Start at the first line of the material below and retype each line through the one containing "public: Foo(const Foo&);", exactly.

• [Supplied material]:
________________

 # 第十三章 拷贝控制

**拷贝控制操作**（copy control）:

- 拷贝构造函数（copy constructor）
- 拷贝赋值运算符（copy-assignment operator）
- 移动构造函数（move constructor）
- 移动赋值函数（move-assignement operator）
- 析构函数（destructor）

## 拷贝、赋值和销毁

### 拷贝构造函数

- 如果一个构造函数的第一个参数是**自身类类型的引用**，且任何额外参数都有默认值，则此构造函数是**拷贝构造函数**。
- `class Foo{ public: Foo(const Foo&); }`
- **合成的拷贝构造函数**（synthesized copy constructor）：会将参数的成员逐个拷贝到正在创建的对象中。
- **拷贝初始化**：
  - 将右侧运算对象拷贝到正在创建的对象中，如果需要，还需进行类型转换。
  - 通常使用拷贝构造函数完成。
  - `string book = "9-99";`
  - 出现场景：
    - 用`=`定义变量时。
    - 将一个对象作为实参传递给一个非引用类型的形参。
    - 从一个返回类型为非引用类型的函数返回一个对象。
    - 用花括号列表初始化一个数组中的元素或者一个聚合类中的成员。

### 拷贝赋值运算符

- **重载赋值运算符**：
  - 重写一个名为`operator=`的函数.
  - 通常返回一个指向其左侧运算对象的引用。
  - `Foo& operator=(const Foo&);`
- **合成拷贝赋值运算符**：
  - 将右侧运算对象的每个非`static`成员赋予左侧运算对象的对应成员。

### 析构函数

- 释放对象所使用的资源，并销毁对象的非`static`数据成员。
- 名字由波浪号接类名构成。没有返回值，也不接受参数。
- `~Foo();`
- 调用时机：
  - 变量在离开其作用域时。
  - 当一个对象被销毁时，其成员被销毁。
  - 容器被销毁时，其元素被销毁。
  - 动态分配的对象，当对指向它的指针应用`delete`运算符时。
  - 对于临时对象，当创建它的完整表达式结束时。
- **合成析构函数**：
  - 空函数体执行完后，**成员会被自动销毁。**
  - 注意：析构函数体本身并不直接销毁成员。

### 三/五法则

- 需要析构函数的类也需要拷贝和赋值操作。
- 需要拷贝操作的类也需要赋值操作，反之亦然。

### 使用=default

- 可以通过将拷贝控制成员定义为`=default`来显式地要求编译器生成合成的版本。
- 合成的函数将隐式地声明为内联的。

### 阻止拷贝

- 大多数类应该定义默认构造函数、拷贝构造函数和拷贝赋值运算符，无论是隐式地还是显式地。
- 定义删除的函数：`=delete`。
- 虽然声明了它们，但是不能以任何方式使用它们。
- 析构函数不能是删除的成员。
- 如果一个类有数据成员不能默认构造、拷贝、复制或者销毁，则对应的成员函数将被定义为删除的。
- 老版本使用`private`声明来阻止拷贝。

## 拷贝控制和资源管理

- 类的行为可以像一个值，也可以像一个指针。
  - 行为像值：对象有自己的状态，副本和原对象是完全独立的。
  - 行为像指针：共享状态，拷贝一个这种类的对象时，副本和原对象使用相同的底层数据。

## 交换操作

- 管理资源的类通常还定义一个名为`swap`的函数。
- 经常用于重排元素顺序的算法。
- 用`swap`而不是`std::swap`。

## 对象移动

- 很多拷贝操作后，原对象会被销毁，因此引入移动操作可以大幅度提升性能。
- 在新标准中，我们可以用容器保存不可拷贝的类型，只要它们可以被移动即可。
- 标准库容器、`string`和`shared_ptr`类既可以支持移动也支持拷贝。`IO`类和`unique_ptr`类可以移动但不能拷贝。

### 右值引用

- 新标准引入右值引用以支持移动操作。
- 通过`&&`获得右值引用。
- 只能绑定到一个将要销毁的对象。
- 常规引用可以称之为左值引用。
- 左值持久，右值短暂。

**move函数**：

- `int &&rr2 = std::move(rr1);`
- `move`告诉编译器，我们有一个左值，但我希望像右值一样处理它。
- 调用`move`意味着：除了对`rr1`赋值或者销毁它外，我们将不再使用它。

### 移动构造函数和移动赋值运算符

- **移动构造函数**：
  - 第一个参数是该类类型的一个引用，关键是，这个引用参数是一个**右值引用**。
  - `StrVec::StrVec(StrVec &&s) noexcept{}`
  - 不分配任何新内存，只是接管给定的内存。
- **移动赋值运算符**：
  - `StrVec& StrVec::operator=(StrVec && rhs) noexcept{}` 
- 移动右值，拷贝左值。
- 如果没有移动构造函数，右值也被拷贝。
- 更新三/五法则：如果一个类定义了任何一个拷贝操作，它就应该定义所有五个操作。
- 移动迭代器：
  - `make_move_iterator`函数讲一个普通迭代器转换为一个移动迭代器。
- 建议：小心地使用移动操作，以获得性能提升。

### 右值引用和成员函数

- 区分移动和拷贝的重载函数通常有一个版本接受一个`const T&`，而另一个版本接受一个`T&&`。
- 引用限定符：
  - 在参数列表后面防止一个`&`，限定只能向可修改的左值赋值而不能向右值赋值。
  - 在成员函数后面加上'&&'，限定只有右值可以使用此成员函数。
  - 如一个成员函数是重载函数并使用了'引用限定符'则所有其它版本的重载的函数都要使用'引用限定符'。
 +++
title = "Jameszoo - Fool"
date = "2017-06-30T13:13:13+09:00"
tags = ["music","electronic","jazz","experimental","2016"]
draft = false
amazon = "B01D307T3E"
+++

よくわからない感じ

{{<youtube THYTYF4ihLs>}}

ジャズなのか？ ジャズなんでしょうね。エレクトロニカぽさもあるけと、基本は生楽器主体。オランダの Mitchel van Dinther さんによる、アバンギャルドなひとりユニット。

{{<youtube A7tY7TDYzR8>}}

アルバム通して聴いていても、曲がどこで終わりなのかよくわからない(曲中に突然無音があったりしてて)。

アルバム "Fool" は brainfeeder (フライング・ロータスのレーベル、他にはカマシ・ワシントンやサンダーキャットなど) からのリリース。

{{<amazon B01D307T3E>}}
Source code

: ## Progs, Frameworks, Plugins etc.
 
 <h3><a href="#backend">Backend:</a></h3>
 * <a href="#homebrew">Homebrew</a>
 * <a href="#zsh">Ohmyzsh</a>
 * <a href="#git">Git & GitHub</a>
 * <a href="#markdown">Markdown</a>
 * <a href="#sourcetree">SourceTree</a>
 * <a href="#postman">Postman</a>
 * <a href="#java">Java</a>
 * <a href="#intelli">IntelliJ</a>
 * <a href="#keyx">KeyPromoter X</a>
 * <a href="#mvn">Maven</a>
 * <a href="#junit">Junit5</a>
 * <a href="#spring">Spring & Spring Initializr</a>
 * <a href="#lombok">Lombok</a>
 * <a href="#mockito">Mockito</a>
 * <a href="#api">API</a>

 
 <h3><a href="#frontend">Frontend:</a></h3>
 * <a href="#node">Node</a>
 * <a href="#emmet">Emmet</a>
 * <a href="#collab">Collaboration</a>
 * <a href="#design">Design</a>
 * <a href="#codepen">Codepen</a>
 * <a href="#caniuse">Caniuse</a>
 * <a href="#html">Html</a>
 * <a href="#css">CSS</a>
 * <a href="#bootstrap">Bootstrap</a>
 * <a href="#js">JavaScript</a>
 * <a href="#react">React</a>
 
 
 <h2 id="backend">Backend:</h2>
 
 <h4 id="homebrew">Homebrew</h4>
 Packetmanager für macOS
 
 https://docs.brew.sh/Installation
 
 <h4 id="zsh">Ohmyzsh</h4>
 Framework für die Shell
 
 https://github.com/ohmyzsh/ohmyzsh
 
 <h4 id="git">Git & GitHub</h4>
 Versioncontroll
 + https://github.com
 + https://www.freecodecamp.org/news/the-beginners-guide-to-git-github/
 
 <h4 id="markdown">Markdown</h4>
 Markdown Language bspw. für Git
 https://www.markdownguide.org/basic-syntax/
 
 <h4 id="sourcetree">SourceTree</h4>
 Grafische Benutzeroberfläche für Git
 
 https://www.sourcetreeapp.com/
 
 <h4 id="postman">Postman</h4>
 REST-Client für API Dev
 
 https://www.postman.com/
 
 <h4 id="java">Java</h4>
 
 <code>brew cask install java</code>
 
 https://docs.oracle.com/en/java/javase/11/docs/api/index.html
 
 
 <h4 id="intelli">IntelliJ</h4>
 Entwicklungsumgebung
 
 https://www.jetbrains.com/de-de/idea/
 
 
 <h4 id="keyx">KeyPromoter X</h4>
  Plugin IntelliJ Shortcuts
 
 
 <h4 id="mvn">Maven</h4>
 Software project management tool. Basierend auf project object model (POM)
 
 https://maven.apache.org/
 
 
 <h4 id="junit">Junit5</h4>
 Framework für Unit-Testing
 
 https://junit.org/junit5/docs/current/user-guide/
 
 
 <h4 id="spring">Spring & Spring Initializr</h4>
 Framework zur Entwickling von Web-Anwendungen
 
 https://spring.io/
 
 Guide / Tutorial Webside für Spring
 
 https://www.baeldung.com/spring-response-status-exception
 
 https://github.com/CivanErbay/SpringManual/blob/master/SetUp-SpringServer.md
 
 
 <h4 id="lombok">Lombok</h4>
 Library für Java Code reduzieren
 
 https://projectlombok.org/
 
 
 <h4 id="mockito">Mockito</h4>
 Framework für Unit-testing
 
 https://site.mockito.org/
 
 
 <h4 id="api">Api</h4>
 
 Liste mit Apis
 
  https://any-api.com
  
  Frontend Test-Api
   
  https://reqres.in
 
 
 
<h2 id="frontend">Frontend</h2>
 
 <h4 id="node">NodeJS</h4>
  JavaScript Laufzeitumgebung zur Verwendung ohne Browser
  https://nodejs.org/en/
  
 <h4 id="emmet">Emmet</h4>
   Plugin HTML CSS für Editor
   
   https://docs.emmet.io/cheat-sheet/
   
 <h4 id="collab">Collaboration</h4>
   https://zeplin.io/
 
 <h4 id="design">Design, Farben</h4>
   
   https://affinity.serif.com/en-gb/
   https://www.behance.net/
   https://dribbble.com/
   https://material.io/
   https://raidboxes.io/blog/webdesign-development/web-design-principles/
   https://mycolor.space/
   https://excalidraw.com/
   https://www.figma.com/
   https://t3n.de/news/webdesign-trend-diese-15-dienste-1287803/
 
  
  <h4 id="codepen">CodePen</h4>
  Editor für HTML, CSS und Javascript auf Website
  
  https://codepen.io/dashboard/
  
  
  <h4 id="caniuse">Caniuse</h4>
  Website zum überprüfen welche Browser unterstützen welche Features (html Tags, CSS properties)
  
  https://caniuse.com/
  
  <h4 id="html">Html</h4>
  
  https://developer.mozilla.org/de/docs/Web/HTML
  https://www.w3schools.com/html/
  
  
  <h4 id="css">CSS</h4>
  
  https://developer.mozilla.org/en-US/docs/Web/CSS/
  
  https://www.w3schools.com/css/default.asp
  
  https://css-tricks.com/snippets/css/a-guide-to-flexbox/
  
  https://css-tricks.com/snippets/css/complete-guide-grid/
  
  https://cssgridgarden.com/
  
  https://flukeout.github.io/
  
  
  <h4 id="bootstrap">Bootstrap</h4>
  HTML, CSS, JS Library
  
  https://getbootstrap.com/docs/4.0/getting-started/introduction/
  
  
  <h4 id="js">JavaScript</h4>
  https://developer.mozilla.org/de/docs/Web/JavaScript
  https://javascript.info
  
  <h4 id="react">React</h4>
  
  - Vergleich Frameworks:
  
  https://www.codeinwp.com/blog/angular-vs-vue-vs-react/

________________

• [Written solution]:
 # 第十三章 拷贝控制

**拷贝控制操作**（copy control）:

- 拷贝构造函数（copy constructor）
- 拷贝赋值运算符（copy-assignment operator）
- 移动构造函数（move constructor）
- 移动赋值函数（move-assignement operator）
- 析构函数（destructor）

## 拷贝、赋值和销毁

### 拷贝构造函数

- 如果一个构造函数的第一个参数是**自身类类型的引用**，且任何额外参数都有默认值，则此构造函数是**拷贝构造函数**。
- `class Foo{ public: Foo(const Foo&); }`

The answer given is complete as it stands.